Molgrips – as I said, I was in the same boat as you earlier in the year.
I got the ‘why bother, get them to fork out for a professional’ questions on another forum when I asked for some wedding photography tips. Mainly from people who shoot a lot of weddings and, as far as I could tell, didn’t want any more competition. Thing was, it was pretty much the same situation: A good friend who couldn’t afford a professional wedding photographer and was willing to risk an important part of their big day taking a pretty big chance on me. That put the stress on, but talking to them, getting an idea of what they wanted, letting them know that I was happy to do it but working out of my comfort zone, etc. really helped. They’d both seen my sports shooting before, liked my style, and were more than happy for me to set my own agenda for the day.
I don’t know anything about your photographic skills, so apologies if any of this sounds really patronising. The biggest tips I got from the first wedding I ever shot:
– Scout the venue as much as you can. If you can be there for the rehearsal, brilliant.
– Talk to the celebrant in advance about where you can and can’t stand, move, be during the ceremony, and whether you can use flash in the church/venue.
– Get a shooting list from the bride of what they want by way of Formals.
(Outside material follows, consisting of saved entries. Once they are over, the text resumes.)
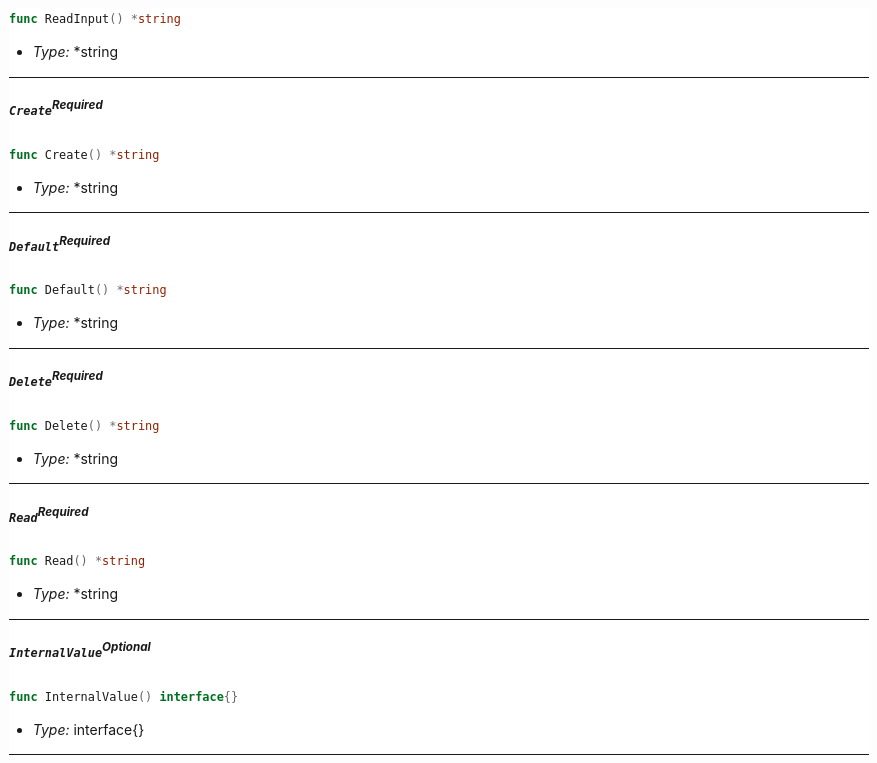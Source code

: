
 ```go
func ReadInput() *string
```

- *Type:* *string

---

##### `Create`<sup>Required</sup> <a name="Create" id="@cdktf/provider-hcp.dnsForwardingRule.DnsForwardingRuleTimeoutsOutputReference.property.create"></a>

```go
func Create() *string
```

- *Type:* *string

---

##### `Default`<sup>Required</sup> <a name="Default" id="@cdktf/provider-hcp.dnsForwardingRule.DnsForwardingRuleTimeoutsOutputReference.property.default"></a>

```go
func Default() *string
```

- *Type:* *string

---

##### `Delete`<sup>Required</sup> <a name="Delete" id="@cdktf/provider-hcp.dnsForwardingRule.DnsForwardingRuleTimeoutsOutputReference.property.delete"></a>

```go
func Delete() *string
```

- *Type:* *string

---

##### `Read`<sup>Required</sup> <a name="Read" id="@cdktf/provider-hcp.dnsForwardingRule.DnsForwardingRuleTimeoutsOutputReference.property.read"></a>

```go
func Read() *string
```

- *Type:* *string

---

##### `InternalValue`<sup>Optional</sup> <a name="InternalValue" id="@cdktf/provider-hcp.dnsForwardingRule.DnsForwardingRuleTimeoutsOutputReference.property.internalValue"></a>

```go
func InternalValue() interface{}
```

- *Type:* interface{}

---



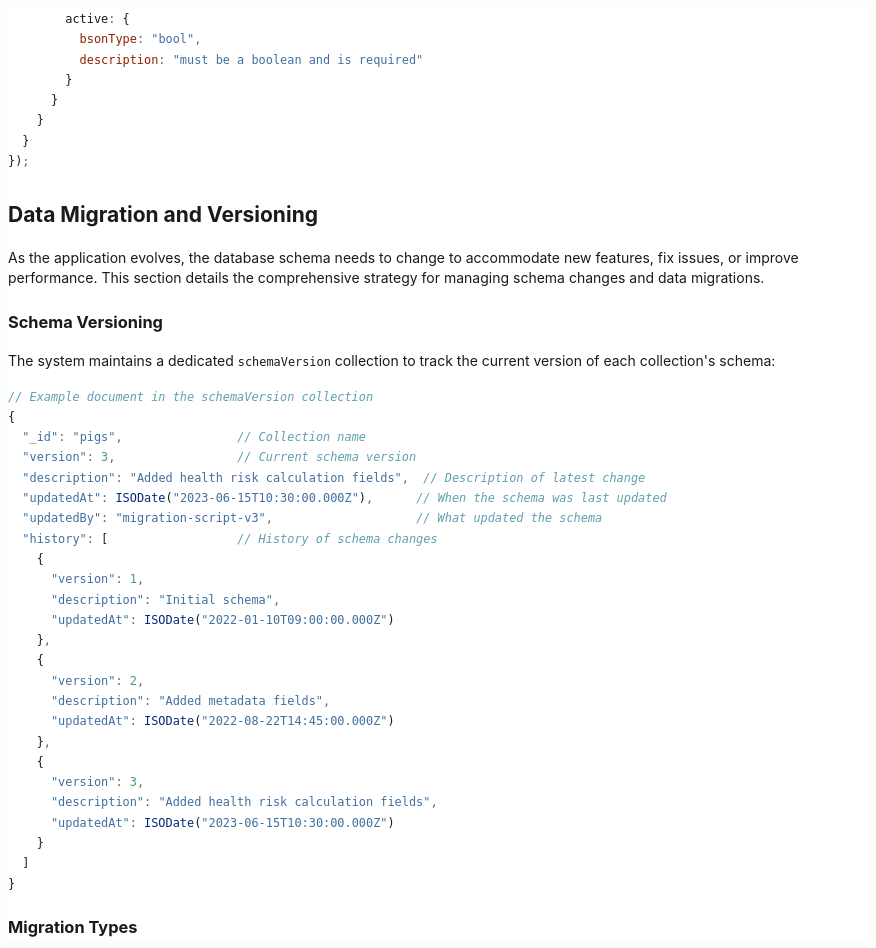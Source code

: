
```javascript
        active: {
          bsonType: "bool",
          description: "must be a boolean and is required"
        }
      }
    }
  }
});
```

## Data Migration and Versioning

As the application evolves, the database schema needs to change to accommodate new features, fix issues, or improve performance. This section details the comprehensive strategy for managing schema changes and data migrations.

### Schema Versioning

The system maintains a dedicated `schemaVersion` collection to track the current version of each collection's schema:

```javascript
// Example document in the schemaVersion collection
{
  "_id": "pigs",                // Collection name
  "version": 3,                 // Current schema version
  "description": "Added health risk calculation fields",  // Description of latest change
  "updatedAt": ISODate("2023-06-15T10:30:00.000Z"),      // When the schema was last updated
  "updatedBy": "migration-script-v3",                    // What updated the schema
  "history": [                  // History of schema changes
    {
      "version": 1,
      "description": "Initial schema",
      "updatedAt": ISODate("2022-01-10T09:00:00.000Z")
    },
    {
      "version": 2,
      "description": "Added metadata fields",
      "updatedAt": ISODate("2022-08-22T14:45:00.000Z")
    },
    {
      "version": 3,
      "description": "Added health risk calculation fields",
      "updatedAt": ISODate("2023-06-15T10:30:00.000Z")
    }
  ]
}
```

### Migration Types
That helps stop family politics getting in the way of your shots.
– Have an ‘assistant’ or nobble one of the Ushers/Bridesmaids into helping you locate and arrange family members in formal shots.
– Don’t leave your camera bag in shot (my only mistake, and only in one, non-crucial shot… Still kicking myself about that one.)
– Pack a shedload of spares – camera batteries, flash batteries, memory cards etc. My camera bag weighed a ton, but I used nearly everything I carried.
– Have backups of EVERYTHING. I carry two camera bodies which take pairs of memory cards (Nikon D7000). I had one memory card glitch/corrupt on me. Fortunately, the paired setup means I didn’t lose anything.
– Have some snacks in your camera bag. It can be a long day, and champagne goes straight to your head.
– 99.9% of the time, the unexpected shots work out better than the planned ones. If you’re used to shooting sport stuff you’ve probably got good at shooting things that happen pretty quickly and you don’t get a second chance at. That’s a wedding, really.